(TASK MATERIAL)
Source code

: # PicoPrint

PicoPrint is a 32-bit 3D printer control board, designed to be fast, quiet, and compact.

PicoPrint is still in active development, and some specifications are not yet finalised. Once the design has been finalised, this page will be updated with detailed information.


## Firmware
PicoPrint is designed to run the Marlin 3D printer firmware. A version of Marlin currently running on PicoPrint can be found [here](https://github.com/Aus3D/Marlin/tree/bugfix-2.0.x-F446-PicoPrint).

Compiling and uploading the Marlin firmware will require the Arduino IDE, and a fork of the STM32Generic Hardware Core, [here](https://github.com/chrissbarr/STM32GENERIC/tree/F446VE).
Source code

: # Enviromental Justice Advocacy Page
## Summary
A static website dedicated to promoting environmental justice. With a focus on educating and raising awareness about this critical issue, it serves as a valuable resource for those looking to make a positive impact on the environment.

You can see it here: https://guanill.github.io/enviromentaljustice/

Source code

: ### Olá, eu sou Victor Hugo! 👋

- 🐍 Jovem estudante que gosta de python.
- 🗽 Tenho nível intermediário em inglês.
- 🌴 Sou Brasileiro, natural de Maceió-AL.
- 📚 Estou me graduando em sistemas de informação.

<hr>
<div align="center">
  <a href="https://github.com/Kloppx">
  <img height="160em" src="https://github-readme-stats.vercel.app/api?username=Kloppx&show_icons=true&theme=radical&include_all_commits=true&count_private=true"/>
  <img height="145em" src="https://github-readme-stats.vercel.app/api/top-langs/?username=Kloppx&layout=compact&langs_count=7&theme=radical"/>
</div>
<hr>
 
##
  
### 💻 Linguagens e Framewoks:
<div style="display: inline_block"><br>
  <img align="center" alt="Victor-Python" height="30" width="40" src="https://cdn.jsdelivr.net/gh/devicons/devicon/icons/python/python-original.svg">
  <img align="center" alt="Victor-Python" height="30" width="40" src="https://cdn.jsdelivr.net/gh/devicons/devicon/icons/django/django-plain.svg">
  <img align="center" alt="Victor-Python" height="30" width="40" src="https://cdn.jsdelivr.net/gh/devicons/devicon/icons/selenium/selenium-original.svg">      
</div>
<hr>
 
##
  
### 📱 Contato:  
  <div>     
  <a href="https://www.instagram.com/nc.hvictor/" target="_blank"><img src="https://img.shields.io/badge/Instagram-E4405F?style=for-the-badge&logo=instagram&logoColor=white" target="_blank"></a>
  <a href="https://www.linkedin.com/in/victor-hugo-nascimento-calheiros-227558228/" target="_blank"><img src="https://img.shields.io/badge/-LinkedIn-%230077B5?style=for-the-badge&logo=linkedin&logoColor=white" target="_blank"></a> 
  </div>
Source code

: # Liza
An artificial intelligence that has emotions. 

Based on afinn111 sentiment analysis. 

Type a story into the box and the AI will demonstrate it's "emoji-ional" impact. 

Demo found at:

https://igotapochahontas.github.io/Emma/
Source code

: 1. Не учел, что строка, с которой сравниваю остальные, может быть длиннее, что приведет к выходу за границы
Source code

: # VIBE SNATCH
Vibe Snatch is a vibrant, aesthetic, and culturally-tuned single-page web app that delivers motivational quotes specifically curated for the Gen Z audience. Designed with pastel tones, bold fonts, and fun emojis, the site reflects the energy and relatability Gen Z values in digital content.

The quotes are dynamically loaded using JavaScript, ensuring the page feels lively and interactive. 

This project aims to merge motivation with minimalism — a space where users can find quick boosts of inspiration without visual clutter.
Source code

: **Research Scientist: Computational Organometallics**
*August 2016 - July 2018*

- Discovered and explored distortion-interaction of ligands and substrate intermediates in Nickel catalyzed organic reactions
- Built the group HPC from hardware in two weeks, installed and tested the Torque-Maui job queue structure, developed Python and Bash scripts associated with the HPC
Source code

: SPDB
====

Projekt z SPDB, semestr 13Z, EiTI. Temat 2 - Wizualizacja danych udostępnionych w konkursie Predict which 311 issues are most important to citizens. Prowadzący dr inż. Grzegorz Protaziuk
(End TASK MATERIAL)
**PROBLEM TO WORK ON:** Take the lines above from the one containing "https://igotapochahontas.github.io/Emma/" down to the one containing "- Discovered and", and transcribe them exactly, both ends included.

**EXERCISE RESPONSE:**
https://igotapochahontas.github.io/Emma/
Source code

: 1. Не учел, что строка, с которой сравниваю остальные, может быть длиннее, что приведет к выходу за границы
Source code

: # VIBE SNATCH
Vibe Snatch is a vibrant, aesthetic, and culturally-tuned single-page web app that delivers motivational quotes specifically curated for the Gen Z audience. Designed with pastel tones, bold fonts, and fun emojis, the site reflects the energy and relatability Gen Z values in digital content.

The quotes are dynamically loaded using JavaScript, ensuring the page feels lively and interactive. 

This project aims to merge motivation with minimalism — a space where users can find quick boosts of inspiration without visual clutter.
Source code

: **Research Scientist: Computational Organometallics**
*August 2016 - July 2018*

- Discovered and explored distortion-interaction of ligands and substrate intermediates in Nickel catalyzed organic reactions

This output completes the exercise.